[Stored entries]
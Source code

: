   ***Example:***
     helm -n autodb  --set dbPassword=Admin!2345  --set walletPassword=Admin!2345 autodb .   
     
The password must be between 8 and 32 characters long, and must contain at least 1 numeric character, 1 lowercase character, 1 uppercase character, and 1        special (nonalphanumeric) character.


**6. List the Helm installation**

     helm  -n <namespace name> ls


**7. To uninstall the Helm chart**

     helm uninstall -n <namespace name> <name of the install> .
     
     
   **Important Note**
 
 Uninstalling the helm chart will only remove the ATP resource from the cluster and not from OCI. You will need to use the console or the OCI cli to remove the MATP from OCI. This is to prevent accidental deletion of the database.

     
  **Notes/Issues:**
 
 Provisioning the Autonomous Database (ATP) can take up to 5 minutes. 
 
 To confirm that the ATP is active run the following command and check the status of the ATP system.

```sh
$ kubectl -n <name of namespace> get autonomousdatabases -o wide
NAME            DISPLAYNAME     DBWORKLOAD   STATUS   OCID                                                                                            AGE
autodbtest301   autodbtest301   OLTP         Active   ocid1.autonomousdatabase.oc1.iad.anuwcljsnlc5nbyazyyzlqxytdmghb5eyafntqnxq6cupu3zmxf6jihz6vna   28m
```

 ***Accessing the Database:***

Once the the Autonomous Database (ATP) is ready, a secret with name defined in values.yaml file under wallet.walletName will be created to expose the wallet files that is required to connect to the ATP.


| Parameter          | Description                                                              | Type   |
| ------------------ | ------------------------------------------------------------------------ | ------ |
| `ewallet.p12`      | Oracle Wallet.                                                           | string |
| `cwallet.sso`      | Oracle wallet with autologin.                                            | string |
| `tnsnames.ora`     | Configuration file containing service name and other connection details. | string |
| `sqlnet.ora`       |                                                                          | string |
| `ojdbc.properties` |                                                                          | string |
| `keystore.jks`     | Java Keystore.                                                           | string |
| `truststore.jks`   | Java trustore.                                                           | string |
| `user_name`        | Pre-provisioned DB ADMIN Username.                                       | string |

• **Exercise instructions**:
Every record above is to be copied out again exactly as written.

• **Result for this exercise**:
Source code

:   ***Example:***
     helm -n autodb  --set dbPassword=Admin!2345  --set walletPassword=Admin!2345 autodb .   
     
The password must be between 8 and 32 characters long, and must contain at least 1 numeric character, 1 lowercase character, 1 uppercase character, and 1        special (nonalphanumeric) character.


**6. List the Helm installation**

     helm  -n <namespace name> ls


**7. To uninstall the Helm chart**

     helm uninstall -n <namespace name> <name of the install> .
     
     
   **Important Note**
 
 Uninstalling the helm chart will only remove the ATP resource from the cluster and not from OCI. You will need to use the console or the OCI cli to remove the MATP from OCI. This is to prevent accidental deletion of the database.

     
  **Notes/Issues:**
 
 Provisioning the Autonomous Database (ATP) can take up to 5 minutes. 
 
 To confirm that the ATP is active run the following command and check the status of the ATP system.

```sh
$ kubectl -n <name of namespace> get autonomousdatabases -o wide
NAME            DISPLAYNAME     DBWORKLOAD   STATUS   OCID                                                                                            AGE
autodbtest301   autodbtest301   OLTP         Active   ocid1.autonomousdatabase.oc1.iad.anuwcljsnlc5nbyazyyzlqxytdmghb5eyafntqnxq6cupu3zmxf6jihz6vna   28m
```

 ***Accessing the Database:***

Once the the Autonomous Database (ATP) is ready, a secret with name defined in values.yaml file under wallet.walletName will be created to expose the wallet files that is required to connect to the ATP.


| Parameter          | Description                                                              | Type   |
| ------------------ | ------------------------------------------------------------------------ | ------ |
| `ewallet.p12`      | Oracle Wallet.                                                           | string |
| `cwallet.sso`      | Oracle wallet with autologin.                                            | string |
| `tnsnames.ora`     | Configuration file containing service name and other connection details. | string |
| `sqlnet.ora`       |                                                                          | string |
| `ojdbc.properties` |                                                                          | string |
| `keystore.jks`     | Java Keystore.                                                           | string |
| `truststore.jks`   | Java trustore.                                                           | string |
| `user_name`        | Pre-provisioned DB ADMIN Username.                                       | string |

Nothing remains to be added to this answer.